_Exercise details_
Transcribe exactly the line that contains "For the purpose" and all lines following it to the end of the material below; omit everything else.

-.-.-

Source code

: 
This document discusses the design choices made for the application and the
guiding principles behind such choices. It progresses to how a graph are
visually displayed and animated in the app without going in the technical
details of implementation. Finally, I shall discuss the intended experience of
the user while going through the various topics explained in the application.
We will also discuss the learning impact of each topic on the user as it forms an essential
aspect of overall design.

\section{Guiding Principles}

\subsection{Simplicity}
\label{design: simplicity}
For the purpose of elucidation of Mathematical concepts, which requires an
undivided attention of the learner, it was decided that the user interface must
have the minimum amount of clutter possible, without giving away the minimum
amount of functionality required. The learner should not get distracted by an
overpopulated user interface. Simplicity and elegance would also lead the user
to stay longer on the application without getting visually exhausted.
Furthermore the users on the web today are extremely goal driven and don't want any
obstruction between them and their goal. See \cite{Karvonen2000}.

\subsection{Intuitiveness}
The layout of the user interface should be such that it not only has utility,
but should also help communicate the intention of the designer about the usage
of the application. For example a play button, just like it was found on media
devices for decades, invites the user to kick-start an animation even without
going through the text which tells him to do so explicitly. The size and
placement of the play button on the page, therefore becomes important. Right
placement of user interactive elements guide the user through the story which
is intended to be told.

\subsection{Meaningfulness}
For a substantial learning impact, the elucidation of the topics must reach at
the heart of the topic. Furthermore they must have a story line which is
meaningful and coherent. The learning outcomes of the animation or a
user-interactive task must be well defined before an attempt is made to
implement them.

-.-.-

_Response to this exercise_
For the purpose of elucidation of Mathematical concepts, which requires an
undivided attention of the learner, it was decided that the user interface must
have the minimum amount of clutter possible, without giving away the minimum
amount of functionality required. The learner should not get distracted by an
overpopulated user interface. Simplicity and elegance would also lead the user
to stay longer on the application without getting visually exhausted.
Furthermore the users on the web today are extremely goal driven and don't want any
obstruction between them and their goal. See \cite{Karvonen2000}.

\subsection{Intuitiveness}
The layout of the user interface should be such that it not only has utility,
but should also help communicate the intention of the designer about the usage
of the application. For example a play button, just like it was found on media
devices for decades, invites the user to kick-start an animation even without
going through the text which tells him to do so explicitly. The size and
placement of the play button on the page, therefore becomes important. Right
placement of user interactive elements guide the user through the story which
is intended to be told.

\subsection{Meaningfulness}
For a substantial learning impact, the elucidation of the topics must reach at
the heart of the topic. Furthermore they must have a story line which is
meaningful and coherent. The learning outcomes of the animation or a
user-interactive task must be well defined before an attempt is made to
implement them.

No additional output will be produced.